Yes, I’m that female who doesn’t agree with giving shout outs to single mothers on fathers day. In my opinion, females in no shape or form can take the place of a father. Some people post on Facebook, “she was my mother and father.” Um, no. Your mother was a stressed to the max, overtime working single mother. Single mothers and single fathers should definitely get the credit owed to them for working overtime. But, why are single mothers celebrated on father’s day too? We don’t give shout outs to single father’s on mother’s day. We swear up and down that no one can take a mother’s place. Guess what? The same applies for father’s.
If you grew up in a single family household with your mother, you may understand where I’m going. I believe that no matter how hard a single mother works to be a father for her child, she can’t do it. No female on earth can take the place of a male in a child’s life. When boys grow up they need a male to teach them and show them about manhood. Those are things a female cannot offer. A boy will grow up wanting a male in his life. He will find it in the streets or other places. Trust, he’s going to find that father figure sooner or later. If he doesn’t find a positive male role model, he will eventually cling to the wrong fatherless group who is also looking for the same guidance. If it’s in the streets, there’s an O.G. waiting to be an influence. It’s not a knock on singles mother’s but children need a positive male and females can’t take that place.
On the other side, you have young ladies raised by single mother’s who grow up looking for that male validation. Mother’s can’t show a female what she needs and deserves from her male companion. No matter how much a single mother loves, guides and gives her opinion on males, females in turn can grow still searching for the “right man” to come along. How many times have we witnessed a young lady going from guy to guy? How many of those young ladies live in a household with an absent father? That’s not to say, every “loose” young lady didn’t have a father. Nor am I blaming the single mother for the decisions of the daughter. I am saying that, a mother cannot take the place of a father.
We all love to celebrate our mothers beyond Mother’s day. However, father’s day belongs to those males who guide and love our children. Those males can be their biological father, stepfather, grandfather, uncle, teacher, counselor, older cousins and brothers. Use that day to celebrate the males who positively influence our boys and girls.
Peace, Love and Blessings!
A.P.
Thank you for sharing your perspective.
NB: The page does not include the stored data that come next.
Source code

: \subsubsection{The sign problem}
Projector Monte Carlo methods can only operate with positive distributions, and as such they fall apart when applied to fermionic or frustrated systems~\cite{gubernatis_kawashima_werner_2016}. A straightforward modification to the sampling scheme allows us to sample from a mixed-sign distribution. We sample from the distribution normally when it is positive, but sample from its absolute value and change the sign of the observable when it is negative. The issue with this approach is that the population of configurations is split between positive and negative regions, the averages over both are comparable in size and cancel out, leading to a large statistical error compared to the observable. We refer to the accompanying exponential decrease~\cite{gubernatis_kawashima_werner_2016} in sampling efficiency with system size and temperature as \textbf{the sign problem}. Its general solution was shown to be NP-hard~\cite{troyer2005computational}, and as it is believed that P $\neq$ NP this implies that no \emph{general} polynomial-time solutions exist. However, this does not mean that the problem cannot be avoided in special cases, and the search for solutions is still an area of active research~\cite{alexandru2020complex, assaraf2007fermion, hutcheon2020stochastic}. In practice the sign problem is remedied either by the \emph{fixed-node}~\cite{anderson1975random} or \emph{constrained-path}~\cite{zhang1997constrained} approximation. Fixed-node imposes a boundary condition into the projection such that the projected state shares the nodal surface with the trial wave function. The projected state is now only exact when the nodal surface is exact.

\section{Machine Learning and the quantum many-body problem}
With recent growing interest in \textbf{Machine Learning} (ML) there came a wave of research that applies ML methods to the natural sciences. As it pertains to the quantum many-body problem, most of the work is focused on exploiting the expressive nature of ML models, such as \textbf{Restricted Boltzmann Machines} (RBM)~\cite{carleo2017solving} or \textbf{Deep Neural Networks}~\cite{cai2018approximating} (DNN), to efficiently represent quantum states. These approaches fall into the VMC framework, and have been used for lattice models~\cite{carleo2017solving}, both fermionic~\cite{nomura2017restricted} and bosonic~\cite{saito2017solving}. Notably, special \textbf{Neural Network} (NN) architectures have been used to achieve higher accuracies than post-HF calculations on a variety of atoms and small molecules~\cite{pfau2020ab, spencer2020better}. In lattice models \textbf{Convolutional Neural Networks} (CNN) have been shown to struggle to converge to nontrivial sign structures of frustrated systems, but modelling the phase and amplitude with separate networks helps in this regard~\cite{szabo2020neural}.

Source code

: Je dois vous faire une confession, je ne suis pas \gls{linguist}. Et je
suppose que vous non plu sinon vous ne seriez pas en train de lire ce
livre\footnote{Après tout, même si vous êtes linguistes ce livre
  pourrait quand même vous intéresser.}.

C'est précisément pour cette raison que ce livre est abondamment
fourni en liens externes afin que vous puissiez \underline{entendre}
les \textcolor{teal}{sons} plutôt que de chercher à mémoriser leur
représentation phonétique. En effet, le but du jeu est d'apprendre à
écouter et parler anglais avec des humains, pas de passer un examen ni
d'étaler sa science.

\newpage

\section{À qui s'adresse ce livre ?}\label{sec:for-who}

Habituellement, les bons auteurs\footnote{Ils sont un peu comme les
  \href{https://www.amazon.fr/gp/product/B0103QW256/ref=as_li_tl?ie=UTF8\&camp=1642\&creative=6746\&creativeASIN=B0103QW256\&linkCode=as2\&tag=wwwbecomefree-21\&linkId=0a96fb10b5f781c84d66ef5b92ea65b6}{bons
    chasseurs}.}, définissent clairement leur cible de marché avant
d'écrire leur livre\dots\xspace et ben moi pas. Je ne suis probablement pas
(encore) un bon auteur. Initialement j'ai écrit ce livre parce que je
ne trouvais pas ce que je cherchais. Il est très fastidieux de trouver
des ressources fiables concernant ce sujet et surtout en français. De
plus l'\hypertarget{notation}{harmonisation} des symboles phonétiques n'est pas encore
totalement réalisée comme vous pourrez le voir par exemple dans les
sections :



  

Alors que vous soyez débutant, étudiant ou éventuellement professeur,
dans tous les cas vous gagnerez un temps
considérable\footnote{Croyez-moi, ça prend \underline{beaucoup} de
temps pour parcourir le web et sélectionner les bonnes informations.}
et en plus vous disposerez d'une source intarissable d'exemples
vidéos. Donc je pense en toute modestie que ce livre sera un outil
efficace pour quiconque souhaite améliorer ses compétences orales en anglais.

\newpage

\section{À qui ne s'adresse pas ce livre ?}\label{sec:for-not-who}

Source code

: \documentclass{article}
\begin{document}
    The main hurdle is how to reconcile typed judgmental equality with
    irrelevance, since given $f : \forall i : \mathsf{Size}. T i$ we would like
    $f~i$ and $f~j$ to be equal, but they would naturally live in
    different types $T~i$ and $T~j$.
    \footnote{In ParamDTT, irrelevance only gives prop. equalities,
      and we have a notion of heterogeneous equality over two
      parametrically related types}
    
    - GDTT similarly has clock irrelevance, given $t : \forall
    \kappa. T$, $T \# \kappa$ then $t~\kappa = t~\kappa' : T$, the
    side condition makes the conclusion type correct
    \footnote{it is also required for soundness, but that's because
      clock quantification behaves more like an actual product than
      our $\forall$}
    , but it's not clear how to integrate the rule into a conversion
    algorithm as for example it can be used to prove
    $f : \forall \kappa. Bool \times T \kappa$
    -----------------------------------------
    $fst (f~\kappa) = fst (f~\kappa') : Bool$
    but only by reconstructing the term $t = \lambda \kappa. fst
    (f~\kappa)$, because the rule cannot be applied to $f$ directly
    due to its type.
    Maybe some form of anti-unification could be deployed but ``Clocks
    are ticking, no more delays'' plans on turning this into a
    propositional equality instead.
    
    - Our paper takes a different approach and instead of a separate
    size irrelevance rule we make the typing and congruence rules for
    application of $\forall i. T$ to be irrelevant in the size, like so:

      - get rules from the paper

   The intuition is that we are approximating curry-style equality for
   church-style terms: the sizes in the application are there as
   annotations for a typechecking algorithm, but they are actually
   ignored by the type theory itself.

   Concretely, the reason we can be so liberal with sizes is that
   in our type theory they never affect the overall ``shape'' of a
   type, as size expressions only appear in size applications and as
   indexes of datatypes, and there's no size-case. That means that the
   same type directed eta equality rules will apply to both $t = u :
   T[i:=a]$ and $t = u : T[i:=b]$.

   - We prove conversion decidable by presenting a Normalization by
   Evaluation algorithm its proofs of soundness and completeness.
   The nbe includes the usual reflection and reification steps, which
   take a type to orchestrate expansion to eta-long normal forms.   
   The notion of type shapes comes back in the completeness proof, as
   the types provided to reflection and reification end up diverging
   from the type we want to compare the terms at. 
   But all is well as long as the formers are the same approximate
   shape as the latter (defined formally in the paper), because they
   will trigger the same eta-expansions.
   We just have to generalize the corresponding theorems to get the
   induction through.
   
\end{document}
I don’t know your story; I only know that I am a single mother that agrees with the shout outs to single mothers on fathers day and to single fathers on mothers day. For those of us that have been given the circumstance of being both parents- these sentiments are cherished. I’ve been in a marriage; a happy one at one time; and I fully comprehend and a respect, understand, etc the opinion of revering a father’s role as irreplaceable. When you are the only parent raising those little hearts, brains, bodies, souls….an extra “day” of the year for compassion and understanding of that, never hurt anyone.